The conference began with modest aims and it created modest achievements. Cancún may be considered more successful than Copenhagen, but not by much. The agreement reached would see an increase in global warming by 4 degrees Celsius not the 2 degrees originally agreed at Kyoto. It was still largely rhetoric where the vested interests of individual nation states took precedence over the greater interests of all in the global community.
A lot of my writings have been on the subject of sustainability. Why? Because the resources challenges and climate change seems to be the major concern people I meet have. In his 1969 book ‘Operating Manual for Spaceship Earth’, published in the year the Apollo mission to the moon was completed Richard Buckminster-Fuller (July 12, 1895 – July 1, 1983) issued a challenge to the world that it use its brainpower to invent a society capable of living on the planet forever, or face extinction.

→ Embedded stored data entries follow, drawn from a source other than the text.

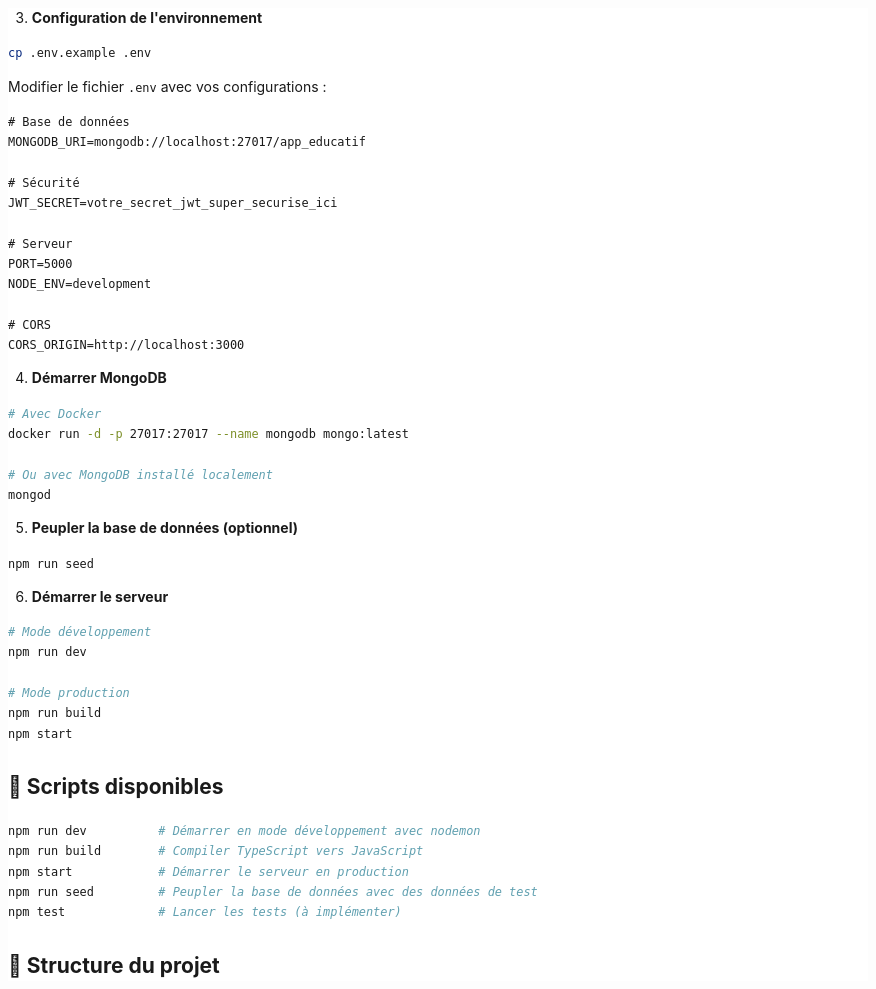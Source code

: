 3. **Configuration de l'environnement**
```bash
cp .env.example .env
```

Modifier le fichier `.env` avec vos configurations :
```env
# Base de données
MONGODB_URI=mongodb://localhost:27017/app_educatif

# Sécurité
JWT_SECRET=votre_secret_jwt_super_securise_ici

# Serveur
PORT=5000
NODE_ENV=development

# CORS
CORS_ORIGIN=http://localhost:3000
```

4. **Démarrer MongoDB**
```bash
# Avec Docker
docker run -d -p 27017:27017 --name mongodb mongo:latest

# Ou avec MongoDB installé localement
mongod
```

5. **Peupler la base de données (optionnel)**
```bash
npm run seed
```

6. **Démarrer le serveur**
```bash
# Mode développement
npm run dev

# Mode production
npm run build
npm start
```

## 🔧 Scripts disponibles

```bash
npm run dev          # Démarrer en mode développement avec nodemon
npm run build        # Compiler TypeScript vers JavaScript
npm start            # Démarrer le serveur en production
npm run seed         # Peupler la base de données avec des données de test
npm test             # Lancer les tests (à implémenter)
```

## 📁 Structure du projet
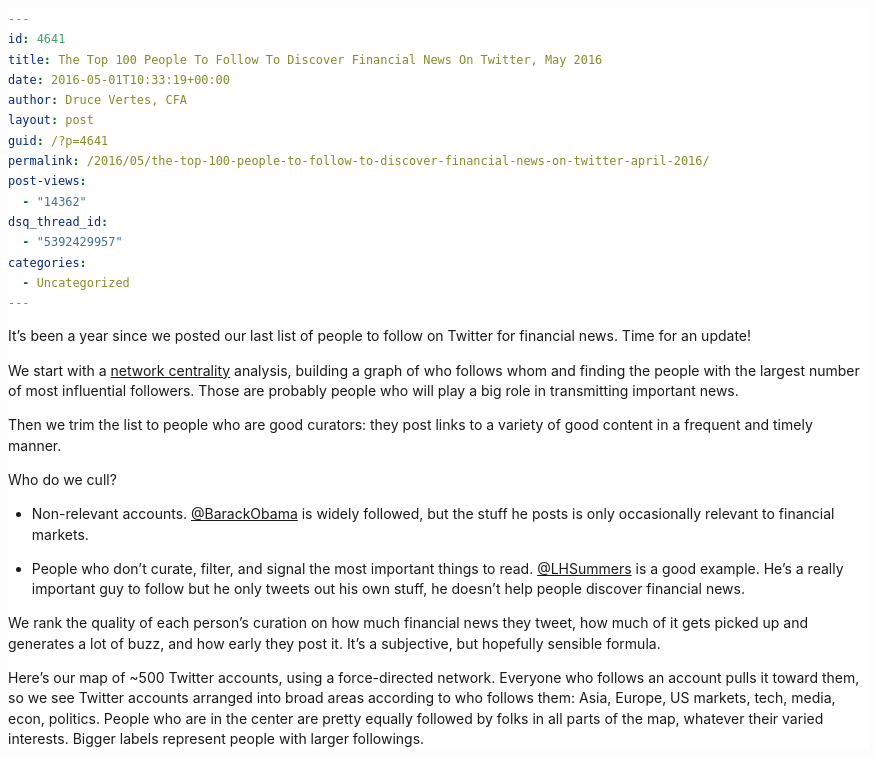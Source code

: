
 ```yaml
---
id: 4641
title: The Top 100 People To Follow To Discover Financial News On Twitter, May 2016
date: 2016-05-01T10:33:19+00:00
author: Druce Vertes, CFA
layout: post
guid: /?p=4641
permalink: /2016/05/the-top-100-people-to-follow-to-discover-financial-news-on-twitter-april-2016/
post-views:
  - "14362"
dsq_thread_id:
  - "5392429957"
categories:
  - Uncategorized
---
```

<link rel="stylesheet" type="text/css" href="/static/js/tablesorter-master/themes/blue/style.css" />

  
It&#8217;s been a year since we posted our last list of people to follow on Twitter for financial news. Time for an update!  


We start with a [network centrality](https://en.wikipedia.org/wiki/Centrality) analysis, building a graph of who follows whom and finding the people with the largest number of most influential followers. Those are probably people who will play a big role in transmitting important news.

Then we trim the list to people who are good curators: they post links to a variety of good content in a frequent and timely manner.

Who do we cull?

  * Non-relevant accounts. [@BarackObama](https://twitter.com/BarackObama) is widely followed, but the stuff he posts is only occasionally relevant to financial markets.
  * People who don&#8217;t curate, filter, and signal the most important things to read. [@LHSummers](https://twitter.com/LHSummers) is a good example. He&#8217;s a really important guy to follow but he only tweets out his own stuff, he doesn&#8217;t help people discover financial news. </ul> 
    We rank the quality of each person&#8217;s curation on how much financial news they tweet, how much of it gets picked up and generates a lot of buzz, and how early they post it. It&#8217;s a subjective, but hopefully sensible formula.
    
    Here&#8217;s our map of ~500 Twitter accounts, using a force-directed network. Everyone who follows an account pulls it toward them, so we see Twitter accounts arranged into broad areas according to who follows them: Asia, Europe, US markets, tech, media, econ, politics. People who are in the center are pretty equally followed by folks in all parts of the map, whatever their varied interests. Bigger labels represent people with larger followings.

Thirty years on in their 1999 book ‘Natural Capitalism: The Next Industrial Revolution”, Paul Hawken, Amory B Lovins, and L Hunter Lovins, commented that “Humankind has inherited a 3.8 billion-year store of natural capital. At present rates of use and degradation, there will be little left by the end of the next century”.
In 2003 in his book “Growth Fetish”, Clive Hamilton supported this view and drove home the inevitability of major dysfunctional consequences of the everlasting western pursuit of never ending growth and the devastating cost this is having on the ordinary, everyday happiness of people by replacing purpose and meaning with material “things” designed to make us happy. Hamilton shows us the opposite is true. Growth Fetish was the first serious attempt at a politics of change for rich countries dominated by the sickness of affluence, where the real yearning is not for more money, but for authentic identity, and where the future lies in creating a society that promotes the things that really do improve our well-being.
This is still an adaptive leadership challenge. Sure there are many technical issues that need to be resolved but overall the adaptive leadership challenge still seems to be how can nations all work better together in order to meet our purpose of saving the planet for future generations.